I have seen many customers struggling to identify the right EC2 instance type for their Windows container workloads, usually, because they are using the same right-sizing approach that is used on Linux and forgetting to match the hardware requirements for Windows Server.

When right-sizing an ECS Windows container instance, we need to take into account four pillars:

  • Storage
  • Processor
  • Memory
  • Network

We will explore these pillars next.

Storage

Storage is one of the most complex calculations during right-sizing as it uses different inputs, such as AMI, container image size, the number of other containers running in the same host, temporary files, paging, and dump files.

Following the official Microsoft documentation for hardware requirements for Windows Server, a minimum of 32 GB is considered for a successful installation based on a Server Core installation, which, in our case, means the Amazon ECS-optimized Windows Server 2022 Core AMI. However, if you choose an EC2 instance type with more than 16 GB of RAM, additional disk space will be required for paging and dumping files. So, let’s start building our storage right-sizing spreadsheet.

In this exercise, we will use three columns:

  • Resource to be measured
  • Required disk space (GB) to accommodate the resource
  • Total disk space (GB), which is the sum of the resources

Important note

In the Enumerating the Windows container image sizes section of Chapter 1, Windows Container 101, we dove deep on Windows containers image sizes in greater details.

Assuming we will use Amazon ECS-optimized Windows Server 2022 Core AMI, which already caches the Server Core and Nanoserver Windows container base images as part of the AMI, we have an additional 5.28 GB on top of the 32 GB required by Microsoft:

Resource

Disk Space (GB)

Total Disk Space (GB)

Core AMI

37.28 GB

37.28 GB

Table 4.1 — Core AMI used disk space

In summary, following the Microsoft official hardware requirements and deploying the Windows Server with the Amazon ECS-optimized Windows Server 2022 Core AMI, we need 37.28 GB in storage capacity.

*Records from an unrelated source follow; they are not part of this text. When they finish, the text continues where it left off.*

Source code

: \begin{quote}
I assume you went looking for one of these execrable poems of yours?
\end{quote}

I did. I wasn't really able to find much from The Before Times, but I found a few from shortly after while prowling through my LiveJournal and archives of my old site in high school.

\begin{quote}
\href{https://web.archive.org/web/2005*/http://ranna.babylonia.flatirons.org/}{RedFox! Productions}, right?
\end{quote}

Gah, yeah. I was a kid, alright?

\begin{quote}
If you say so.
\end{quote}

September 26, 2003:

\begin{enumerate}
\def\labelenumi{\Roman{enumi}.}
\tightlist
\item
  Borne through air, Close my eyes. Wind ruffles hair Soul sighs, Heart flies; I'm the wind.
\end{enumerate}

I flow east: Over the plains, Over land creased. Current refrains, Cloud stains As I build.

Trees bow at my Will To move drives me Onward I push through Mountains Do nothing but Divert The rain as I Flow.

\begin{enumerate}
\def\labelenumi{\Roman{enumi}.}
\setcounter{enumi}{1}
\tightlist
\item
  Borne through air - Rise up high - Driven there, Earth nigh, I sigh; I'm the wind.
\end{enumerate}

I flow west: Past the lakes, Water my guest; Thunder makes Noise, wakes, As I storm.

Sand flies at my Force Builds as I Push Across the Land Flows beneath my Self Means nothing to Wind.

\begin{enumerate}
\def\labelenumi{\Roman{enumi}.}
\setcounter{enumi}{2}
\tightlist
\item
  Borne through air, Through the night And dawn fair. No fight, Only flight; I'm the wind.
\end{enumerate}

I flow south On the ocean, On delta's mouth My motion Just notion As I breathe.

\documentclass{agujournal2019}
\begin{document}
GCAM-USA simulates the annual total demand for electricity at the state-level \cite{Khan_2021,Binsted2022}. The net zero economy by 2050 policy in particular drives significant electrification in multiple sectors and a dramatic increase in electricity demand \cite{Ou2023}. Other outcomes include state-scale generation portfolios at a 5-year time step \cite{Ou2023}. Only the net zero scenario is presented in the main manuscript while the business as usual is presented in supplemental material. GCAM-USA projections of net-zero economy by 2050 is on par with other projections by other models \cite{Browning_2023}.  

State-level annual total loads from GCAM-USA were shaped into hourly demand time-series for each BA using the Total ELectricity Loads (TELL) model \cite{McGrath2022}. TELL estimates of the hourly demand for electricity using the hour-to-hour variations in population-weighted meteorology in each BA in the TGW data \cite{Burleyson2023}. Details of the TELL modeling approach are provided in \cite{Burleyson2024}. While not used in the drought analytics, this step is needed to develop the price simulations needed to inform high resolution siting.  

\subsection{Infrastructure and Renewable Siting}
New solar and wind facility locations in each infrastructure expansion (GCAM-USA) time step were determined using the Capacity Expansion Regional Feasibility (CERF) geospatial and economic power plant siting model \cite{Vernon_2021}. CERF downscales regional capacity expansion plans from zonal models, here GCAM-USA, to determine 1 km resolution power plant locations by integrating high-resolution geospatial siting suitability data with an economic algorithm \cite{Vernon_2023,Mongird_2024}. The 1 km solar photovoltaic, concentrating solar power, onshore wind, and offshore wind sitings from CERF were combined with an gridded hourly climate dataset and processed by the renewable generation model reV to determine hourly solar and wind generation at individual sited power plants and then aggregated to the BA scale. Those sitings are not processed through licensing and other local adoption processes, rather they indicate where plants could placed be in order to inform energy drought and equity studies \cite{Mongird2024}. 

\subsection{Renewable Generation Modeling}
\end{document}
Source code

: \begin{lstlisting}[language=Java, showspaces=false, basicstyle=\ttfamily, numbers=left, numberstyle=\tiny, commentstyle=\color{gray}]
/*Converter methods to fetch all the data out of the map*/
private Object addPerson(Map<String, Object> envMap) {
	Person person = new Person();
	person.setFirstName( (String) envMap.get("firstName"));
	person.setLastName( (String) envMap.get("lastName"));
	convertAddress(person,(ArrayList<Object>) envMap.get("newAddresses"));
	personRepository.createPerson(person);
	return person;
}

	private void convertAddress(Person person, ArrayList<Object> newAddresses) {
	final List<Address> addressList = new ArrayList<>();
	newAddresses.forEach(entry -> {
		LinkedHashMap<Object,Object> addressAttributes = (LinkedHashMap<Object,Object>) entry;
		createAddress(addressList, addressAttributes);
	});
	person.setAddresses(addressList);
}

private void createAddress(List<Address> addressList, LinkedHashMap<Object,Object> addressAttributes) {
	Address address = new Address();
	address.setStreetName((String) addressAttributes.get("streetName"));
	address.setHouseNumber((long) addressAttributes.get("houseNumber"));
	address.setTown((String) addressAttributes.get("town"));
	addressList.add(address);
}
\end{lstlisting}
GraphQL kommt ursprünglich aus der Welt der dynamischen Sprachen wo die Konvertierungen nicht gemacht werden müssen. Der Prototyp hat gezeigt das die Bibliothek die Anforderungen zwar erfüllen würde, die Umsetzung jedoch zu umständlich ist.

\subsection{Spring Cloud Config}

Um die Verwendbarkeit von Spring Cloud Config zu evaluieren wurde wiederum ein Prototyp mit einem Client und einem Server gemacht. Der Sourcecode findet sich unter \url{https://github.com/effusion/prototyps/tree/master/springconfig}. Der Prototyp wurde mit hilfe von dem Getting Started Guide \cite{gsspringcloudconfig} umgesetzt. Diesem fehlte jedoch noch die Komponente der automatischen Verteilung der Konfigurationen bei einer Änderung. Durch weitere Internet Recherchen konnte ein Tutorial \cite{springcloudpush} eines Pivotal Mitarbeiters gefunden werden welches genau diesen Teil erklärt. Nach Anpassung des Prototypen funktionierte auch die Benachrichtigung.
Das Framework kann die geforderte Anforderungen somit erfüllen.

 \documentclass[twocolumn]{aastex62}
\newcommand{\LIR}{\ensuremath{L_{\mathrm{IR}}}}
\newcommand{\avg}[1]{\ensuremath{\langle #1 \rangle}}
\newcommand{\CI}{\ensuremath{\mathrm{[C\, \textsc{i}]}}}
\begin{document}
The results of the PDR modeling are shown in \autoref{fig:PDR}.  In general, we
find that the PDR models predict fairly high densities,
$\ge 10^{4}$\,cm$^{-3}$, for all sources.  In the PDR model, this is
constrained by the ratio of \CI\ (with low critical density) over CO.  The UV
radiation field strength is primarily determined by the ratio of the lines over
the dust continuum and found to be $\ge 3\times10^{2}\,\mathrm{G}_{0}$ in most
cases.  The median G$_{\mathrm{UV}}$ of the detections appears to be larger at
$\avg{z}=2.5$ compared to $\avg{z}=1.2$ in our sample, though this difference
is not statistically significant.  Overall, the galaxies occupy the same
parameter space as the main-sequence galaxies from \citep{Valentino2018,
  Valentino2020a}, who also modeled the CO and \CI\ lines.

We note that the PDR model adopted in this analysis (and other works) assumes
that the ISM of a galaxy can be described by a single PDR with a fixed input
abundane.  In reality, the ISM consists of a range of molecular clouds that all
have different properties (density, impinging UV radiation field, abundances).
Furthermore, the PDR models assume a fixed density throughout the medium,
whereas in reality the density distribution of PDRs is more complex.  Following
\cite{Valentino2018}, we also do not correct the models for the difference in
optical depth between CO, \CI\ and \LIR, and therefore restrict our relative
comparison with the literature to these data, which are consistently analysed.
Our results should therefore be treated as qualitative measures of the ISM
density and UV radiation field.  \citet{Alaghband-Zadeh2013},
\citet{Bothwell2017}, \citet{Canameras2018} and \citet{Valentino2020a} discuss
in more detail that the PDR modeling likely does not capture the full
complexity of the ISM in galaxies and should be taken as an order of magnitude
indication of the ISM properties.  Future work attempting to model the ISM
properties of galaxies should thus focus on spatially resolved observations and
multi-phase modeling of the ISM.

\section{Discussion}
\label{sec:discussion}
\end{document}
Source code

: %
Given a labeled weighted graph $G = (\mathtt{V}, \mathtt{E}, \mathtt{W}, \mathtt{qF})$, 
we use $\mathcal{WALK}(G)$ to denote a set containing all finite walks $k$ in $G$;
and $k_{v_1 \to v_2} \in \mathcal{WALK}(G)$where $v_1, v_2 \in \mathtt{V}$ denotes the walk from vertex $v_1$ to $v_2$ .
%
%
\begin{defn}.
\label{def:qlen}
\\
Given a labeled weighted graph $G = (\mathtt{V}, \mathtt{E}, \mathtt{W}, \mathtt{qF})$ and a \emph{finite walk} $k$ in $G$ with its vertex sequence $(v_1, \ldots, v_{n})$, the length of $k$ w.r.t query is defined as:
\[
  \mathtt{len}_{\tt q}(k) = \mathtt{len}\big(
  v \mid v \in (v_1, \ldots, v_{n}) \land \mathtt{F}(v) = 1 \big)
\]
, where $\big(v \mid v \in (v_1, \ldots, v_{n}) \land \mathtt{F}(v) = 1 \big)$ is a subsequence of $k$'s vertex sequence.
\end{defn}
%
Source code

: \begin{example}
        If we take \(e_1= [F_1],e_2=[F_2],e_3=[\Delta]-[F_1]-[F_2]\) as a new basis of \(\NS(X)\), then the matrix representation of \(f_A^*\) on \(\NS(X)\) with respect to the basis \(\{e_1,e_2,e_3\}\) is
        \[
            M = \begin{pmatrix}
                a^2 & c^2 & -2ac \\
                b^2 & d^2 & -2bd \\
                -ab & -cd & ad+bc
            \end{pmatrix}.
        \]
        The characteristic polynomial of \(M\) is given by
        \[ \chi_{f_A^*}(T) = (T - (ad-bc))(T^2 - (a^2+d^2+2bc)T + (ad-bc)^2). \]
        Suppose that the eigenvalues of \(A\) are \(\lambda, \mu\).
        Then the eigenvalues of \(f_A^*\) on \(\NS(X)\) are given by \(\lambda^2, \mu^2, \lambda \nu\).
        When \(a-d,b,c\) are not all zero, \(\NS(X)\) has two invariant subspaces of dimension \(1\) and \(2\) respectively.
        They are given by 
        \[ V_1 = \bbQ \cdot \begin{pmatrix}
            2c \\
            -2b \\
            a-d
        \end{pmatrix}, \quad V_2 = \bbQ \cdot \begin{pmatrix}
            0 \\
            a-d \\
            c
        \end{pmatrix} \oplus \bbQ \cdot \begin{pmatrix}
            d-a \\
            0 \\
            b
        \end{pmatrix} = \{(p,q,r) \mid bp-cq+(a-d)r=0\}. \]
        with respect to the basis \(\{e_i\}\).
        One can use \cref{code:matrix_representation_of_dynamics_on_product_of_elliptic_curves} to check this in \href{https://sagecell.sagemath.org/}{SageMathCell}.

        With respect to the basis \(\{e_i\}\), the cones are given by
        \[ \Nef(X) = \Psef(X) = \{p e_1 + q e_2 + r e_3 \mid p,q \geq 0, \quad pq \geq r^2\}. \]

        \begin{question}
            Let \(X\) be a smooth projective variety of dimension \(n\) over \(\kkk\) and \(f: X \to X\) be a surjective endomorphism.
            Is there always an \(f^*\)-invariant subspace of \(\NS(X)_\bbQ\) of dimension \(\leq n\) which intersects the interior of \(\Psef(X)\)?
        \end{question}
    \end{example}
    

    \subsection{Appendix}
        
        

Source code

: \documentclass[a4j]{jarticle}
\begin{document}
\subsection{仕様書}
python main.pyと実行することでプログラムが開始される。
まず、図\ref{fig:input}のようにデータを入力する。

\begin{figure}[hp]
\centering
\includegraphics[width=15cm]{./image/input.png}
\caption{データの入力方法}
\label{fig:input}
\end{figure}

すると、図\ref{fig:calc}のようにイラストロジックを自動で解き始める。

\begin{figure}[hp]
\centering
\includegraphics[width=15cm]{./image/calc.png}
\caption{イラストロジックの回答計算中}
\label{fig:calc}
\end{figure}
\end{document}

Now, let’s assume we will deploy four different Windows tasks based on the ASP.NET framework and an application layer composed of 1 GB. We will end up with three additional Windows container images with the following layer chain:

Figure 4.3 — ASP.NET application container image layer chain

Figure 4.3 — ASP.NET application container image layer chain

Following this example, we need to increase the storage capacity to accommodate the framework/aspnet:4.8 image and the application layer:

Resource

Disk Space (GB)

Total Disk Space (GB)

Core AMI

32 GB

32 GB

Server Core base image

4.99 GB

36.99 GB

Nanoserver base image

296 MB

37.28 GB

Framework/aspnet:4.8 image

1.11 GB

38.39 GB

Task 1 – Application 1 image

1 GB

39.39 GB

Task 2 – Application 2 image

1 GB

40.39 GB

Task 3 – Application 3 image

1 GB

41.39 GB

Task 4 – Application 4 image

1 GB

42.39 GB

Temporary files

5 GB

47.39 GB

Table 4.2 — Disk space in use after container launch

We had to increase by 5.11 GB on top of the CORE AMI to accommodate the framework/aspnet:4.8 image and 4 GB in applications layers. Yet, we must plan for additional temporary files generated by the host and each container, so let’s assume an extra 5 GB in free space if we add new application images and/or sidecars containers.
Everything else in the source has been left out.